This is my new blog to continue my journey with my Dales Ponies. It will also be the story of my building a new life for myself, alone now, except for my friends, horses and dogs, since my partner died in March 2009. We had lived and worked together, mostly twenty four hours a day, for nearly 28 years and I have never lived alone before. It is a tribute to my wonderful friends that I am still here, still sane(ish) and ready to re-invent myself. I love them all more than words can ever say and can never thank them enough for all they have done and are still doing. It is also a tribute to Alexandra Kurland and 'The Click That Teaches' that I know how to save myself now. To new beginnings.......

Saturday, 6 June 2009

Understanding Fear.

There have been two distinct positives of this experience as far as my horses are concerned.

The first is that I am a better, more relaxed rider than I have been for some years, because I'm not so worried about my own safety now. I know that I should be because the farm depends on me alone now, but I'm just not. This isn't as dodgy as it sounds because I'm very worried about my horses safety and very concerned about their confidence and happiness, but I can now relax, go with the flow and react only to what's actually happening beneath me, rather than worrying about what might happen, as I did sometimes before.

I also have more empathy with horses because I have become intimately acquainted with fear. I know what it's like to live with constant, often non specific and irrational, all consuming fear.

It began when I got a phone call in the middle of the night when David nearly died four days before he did die. I knew it was going to be bad as soon as I heard the phone ring and could only manage a small, hoarse voice to answer it with.
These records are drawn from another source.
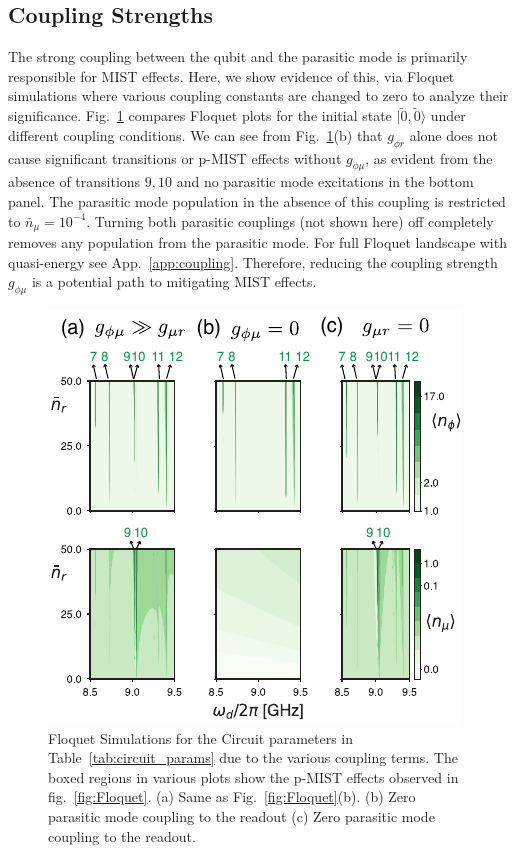 \documentclass[%
reprint,
superscriptaddress,
 amsmath,amssymb,
 aps,
 prx,
longbibliography,
floatfix,
]{revtex4-2}
\begin{document}
\subsection{Coupling Strengths} 
The strong coupling between the qubit and the parasitic mode is primarily responsible for MIST effects. Here, we show evidence of this, via Floquet simulations where various coupling constants are changed to zero to analyze their significance. Fig.~\ref{fig:coupling-Floquet} compares Floquet plots for the initial state $|\tilde{0}, \tilde{0}\rangle$ under different coupling conditions. We can see from Fig.~\ref{fig:coupling-Floquet}(b) that $g_{\phi r}$ alone does not cause significant transitions or p-MIST effects without $g_{\phi \mu}$, as evident from the absence of transitions $9,10$ and no parasitic mode excitations in the bottom panel. The parasitic mode population in the absence of this coupling is restricted to $\bar n_\mu=10^{-4}$. Turning both parasitic couplings (not shown here) off completely removes any population from the parasitic mode. For full Floquet landscape with quasi-energy see App.~\ref{app:coupling}. Therefore, reducing the coupling strength $g_{\phi \mu}$ is a potential path to mitigating MIST effects. 
\begin{figure}[!htb]
    \centering
    \includegraphics[width=\linewidth]{Figures/Floquet_coupling.pdf}
    \caption{Floquet Simulations for the Circuit parameters in Table~\ref{tab:circuit_params} due to the various coupling terms. The boxed regions in various plots show the p-MIST effects observed in fig.~\ref{fig:Floquet}. (a) Same as Fig.~\ref{fig:Floquet}(b). (b) Zero parasitic mode coupling to the readout (c) Zero parasitic mode coupling to the readout.}
    \label{fig:coupling-Floquet}
\end{figure}
\end{document}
After he had died the fear stayed with me and my shame and disappointment because of it knew no bounds. The worst had happened so the fear could only be for myself and became so great that the knot of it in my stomach prevented me from eating almost entirely for the first week and forcing food down stayed very difficult until very recently. That has now become another positive as I have lost 22 pounds and am now thin and really fit for the first time in my life, which cheers me up immensely.

Thanks to the guide on the Merry Widow website I now understand that fear comes with the territory of what I've been through, along with losing my identity and having to find out who I am now.

Horses, who survive by being nervous anyway, must often live with this same sort of intense fear, especially in times of change or in new situations when they have little or no control over what happens to them. I will never again blame a horse for being afraid of something, familiar or unfamiliar, even when it was confident before, because I've been there myself.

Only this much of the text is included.